Table 2. Mapping of Gamification Elements to Motivational Aspects

This mapping showcases which gamification element we expect will affect the different motivational aspects to then foster motivation. Note that, it is not guaranteed that these aspects will be affected, as individual users might perceive them differently and the implementation and chosen semantics also play a role.

Points, Levels, Badges and Achievements. Our Gamification Framework enables earning points through actions or achievements, unlocking other gamification elements. When defining levels, the game creator must specify attributes such as the level number, name, necessary points to reach the level, and the notification message. Rules specify the available system actions, which assist users in progressing in the gamified environment and may also indicate the number of points users earn upon action completion. We utilize xAPI statements stored in an LRS to track users’ activities effectively. The xAPI statements offer granular details on each user’s interactions, making them invaluable for monitoring their journey and accomplishments within the game environment. We maintain a structured database record that maps each activity to its corresponding action, including the points it yields. This database not only aids in accurately awarding points but also provides a clear benchmark for the number of points necessary to transition to the subsequent level.
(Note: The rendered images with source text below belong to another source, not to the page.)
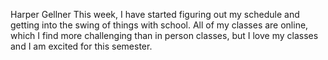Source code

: Harper Gellner
This week, I have started figuring out my schedule and getting into the swing of things with school. All of my classes are online, which I find more challenging than in person classes, but I love my classes and I am excited for this semester. 
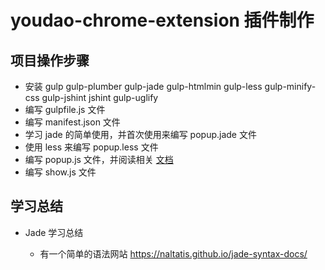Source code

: # youdao-chrome-extension 插件制作

## 项目操作步骤

- 安装 gulp gulp-plumber gulp-jade gulp-htmlmin gulp-less gulp-minify-css gulp-jshint jshint gulp-uglify
- 编写 gulpfile.js 文件
- 编写 manifest.json 文件
- 学习 jade 的简单使用，并首次使用来编写 popup.jade 文件
- 使用 less 来编写 popup.less 文件
- 编写 popup.js 文件，并阅读相关 [文档](https://developer.chrome.com/extensions/storage)
- 编写 show.js 文件

## 学习总结

- Jade 学习总结

    - 有一个简单的语法网站 <https://naltatis.github.io/jade-syntax-docs/>
    
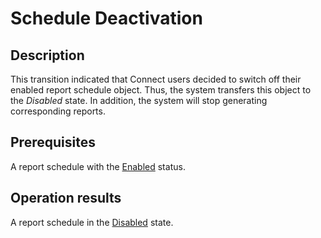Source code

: # Schedule Deactivation
## Description
This transition indicated that Connect users decided to switch off their enabled report schedule object. Thus, the system transfers this object to the *Disabled* state. In addition, the system will stop generating corresponding reports. 
## Prerequisites
A report schedule with the [Enabled](s-a-enabled.html) status.
## Operation results
A report schedule in the [Disabled](s-b-disabled.html) state.
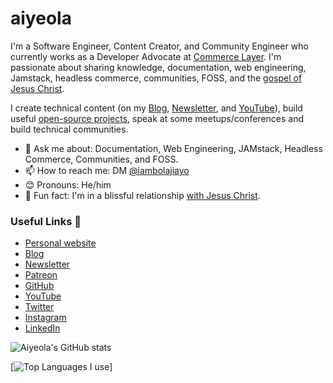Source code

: # aiyeola

I'm a Software Engineer, Content Creator, and Community Engineer who currently works as a Developer Advocate at [Commerce Layer](https://commercelayer.io). I'm passionate about sharing knowledge, documentation, web engineering, Jamstack, headless commerce, communities, FOSS, and the [gospel of Jesus Christ](https://www.biblegateway.com/passage/?search=1+Corinthians+15%3A1-11&version=NKJV).

I create technical content (on my [Blog](https://bolajiayodeji.com/), [Newsletter](https://bawd.bolajiayodeji.com), and [YouTube](https://www.youtube.com/c/bolajiayodeji)), build useful [open-source projects](https://github.com/BolajiAyodeji), speak at some meetups/conferences and build technical communities.

- 💬 Ask me about: Documentation, Web Engineering, JAMstack, Headless Commerce, Communities, and FOSS.
- 📫 How to reach me: DM [@iambolajiayo](https://twitter.com/iambolajiayo)
- 😊 Pronouns: He/him
- 💙 Fun fact: I'm in a blissful relationship [with Jesus Christ](https://www.goodreads.com/book/show/1147548.Jonathan_Edwards_Knowing_Christ).

### Useful Links 🌻

- [Personal website](https://bolajiayodeji.com)
- [Blog](https://blog.bolajiayodeji.com)
- [Newsletter](https://bawd.bolajiayodeji.com)
- [Patreon](https://patreon.com/bolajiayodeji)
- [GitHub](https://github.com/BolajiAyodeji)
- [YouTube](https://www.youtube.com/c/bolajiayodeji)
- [Twitter](https://twitter.com/iambolajiayo)
- [Instagram](https://www.instagram.com/iambolajiay/)
- [LinkedIn](https://linkedin.com/in/iambolajiayo)

![Aiyeola's GitHub stats](https://github-readme-stats.vercel.app/api?username=aiyeola&show_icons=true&theme=dark&count_private=true)

[![Top Languages I use](https://github-readme-stats.vercel.app/api/top-langs/?username=aiyeola)]
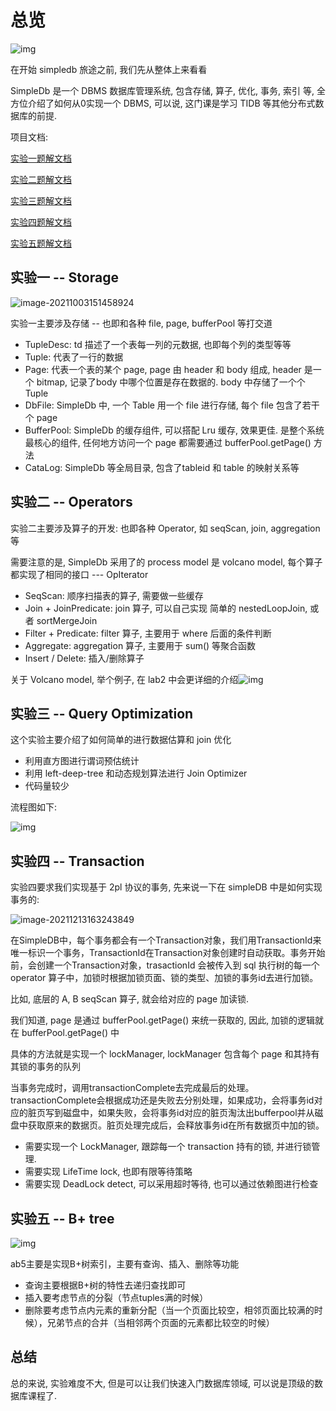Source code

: # 总览

![img](https://gitee.com/zisuu/mypicture/raw/master/20200103180012189.png)

在开始 simpledb 旅途之前, 我们先从整体上来看看

SimpleDb 是一个 DBMS 数据库管理系统, 包含存储, 算子, 优化, 事务, 索引 等, 全方位介绍了如何从0实现一个 DBMS, 可以说, 这门课是学习 TIDB 等其他分布式数据库的前提.

项目文档:

[实验一题解文档](document/lab1-resolve.md)

[实验二题解文档](document/lab2-resolve.md)

[实验三题解文档](document/lab3-resolve.md)

[实验四题解文档](document/lab4-resolve.md)

[实验五题解文档](document/lab5-resolve.md)

## 实验一 -- Storage
![image-20211003151458924](https://gitee.com/zisuu/mypicture/raw/master/597db65e95f3031f3ed39f8381d7bcbf.png)


实验一主要涉及存储 -- 也即和各种 file, page, bufferPool 等打交道

- TupleDesc: td 描述了一个表每一列的元数据, 也即每个列的类型等等
- Tuple: 代表了一行的数据
- Page: 代表一个表的某个 page, page 由 header 和 body 组成, header 是一个 bitmap, 记录了body 中哪个位置是存在数据的. body 中存储了一个个 Tuple
- DbFile: SimpleDb 中, 一个 Table 用一个 file 进行存储, 每个 file 包含了若干个 page
- BufferPool: SimpleDb 的缓存组件, 可以搭配 Lru 缓存, 效果更佳. 是整个系统最核心的组件, 任何地方访问一个 page 都需要通过 bufferPool.getPage() 方法
- CataLog: SimpleDb 等全局目录, 包含了tableid 和 table 的映射关系等

## 实验二 -- Operators

实验二主要涉及算子的开发: 也即各种 Operator, 如 seqScan, join, aggregation 等

需要注意的是, SimpleDb 采用了的 process model 是 volcano model, 每个算子都实现了相同的接口 --- OpIterator

- SeqScan: 顺序扫描表的算子, 需要做一些缓存
- Join + JoinPredicate: join 算子, 可以自己实现 简单的 nestedLoopJoin, 或者 sortMergeJoin
- Filter + Predicate: filter 算子, 主要用于 where 后面的条件判断
- Aggregate: aggregation 算子, 主要用于 sum() 等聚合函数
- Insert / Delete: 插入/删除算子

关于 Volcano model, 举个例子, 在 lab2 中会更详细的介绍![img](https://gitee.com/zisuu/mypicture/raw/master/2282357-20210228200010429-1462288556.png)

## 实验三 -- Query Optimization

这个实验主要介绍了如何简单的进行数据估算和 join 优化

- 利用直方图进行谓词预估统计
- 利用 left-deep-tree 和动态规划算法进行 Join Optimizer
- 代码量较少

流程图如下:

![img](https://img-blog.csdnimg.cn/20191220224026447.png?x-oss-process=image/watermark,type_ZmFuZ3poZW5naGVpdGk,shadow_10,text_aHR0cHM6Ly9ibG9nLmNzZG4ubmV0L2hqdzE5OTY2Ng==,size_16,color_FFFFFF,t_70)

## 实验四 -- Transaction

实验四要求我们实现基于 2pl 协议的事务, 先来说一下在 simpleDB 中是如何实现事务的:

![image-20211213163243849](https://gitee.com/zisuu/mypicture/raw/master/image-20211213163243849.png)

在SimpleDB中，每个事务都会有一个Transaction对象，我们用TransactionId来唯一标识一个事务，TransactionId在Transaction对象创建时自动获取。事务开始前，会创建一个Transaction对象，trasactionId 会被传入到 sql 执行树的每一个 operator 算子中，加锁时根据加锁页面、锁的类型、加锁的事务id去进行加锁。

比如, 底层的 A, B seqScan 算子, 就会给对应的 page 加读锁.

我们知道, page 是通过 bufferPool.getPage() 来统一获取的, 因此, 加锁的逻辑就在 bufferPool.getPage() 中

具体的方法就是实现一个 lockManager, lockManager 包含每个 page 和其持有其锁的事务的队列

当事务完成时，调用transactionComplete去完成最后的处理。transactionComplete会根据成功还是失败去分别处理，如果成功，会将事务id对应的脏页写到磁盘中，如果失败，会将事务id对应的脏页淘汰出bufferpool并从磁盘中获取原来的数据页。脏页处理完成后，会释放事务id在所有数据页中加的锁。

- 需要实现一个 LockManager, 跟踪每一个 transaction 持有的锁, 并进行锁管理.
- 需要实现 LifeTime lock, 也即有限等待策略
- 需要实现 DeadLock detect, 可以采用超时等待, 也可以通过依赖图进行检查

## 实验五 -- B+ tree
![img](https:////upload-images.jianshu.io/upload_images/7862980-42f0acde88d3c0cb.png?imageMogr2/auto-orient/strip|imageView2/2/w/825/format/webp)

ab5主要是实现B+树索引，主要有查询、插入、删除等功能

- 查询主要根据B+树的特性去递归查找即可
- 插入要考虑节点的分裂（节点tuples满的时候）
- 删除要考虑节点内元素的重新分配（当一个页面比较空，相邻页面比较满的时候），兄弟节点的合并（当相邻两个页面的元素都比较空的时候）



## 总结

总的来说, 实验难度不大, 但是可以让我们快速入门数据库领域, 可以说是顶级的数据库课程了.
A user will automatically advance to the next level once they have accumulated the necessary points. An example is shown in Fig. 1a. For badges, the game creator simply uploads a picture that will be resized by our Gamification Framework, and provides a badge name and ID. For achievements, in addition to the basic attributes such as achievement name, ID, and notification, the game creator must describe the achievement and the rewards that a user obtains upon unlocking it. These rewards can include a point value and/or a badge that will be awarded to the user. Figure 1b shows how a user asks for his badges.

Fig. 1.
figure 1

Screenshots of the gamified Quiz-GBot showing a user: (a) reaching a new level and unlocking achievements, and (b) requesting his earned badge.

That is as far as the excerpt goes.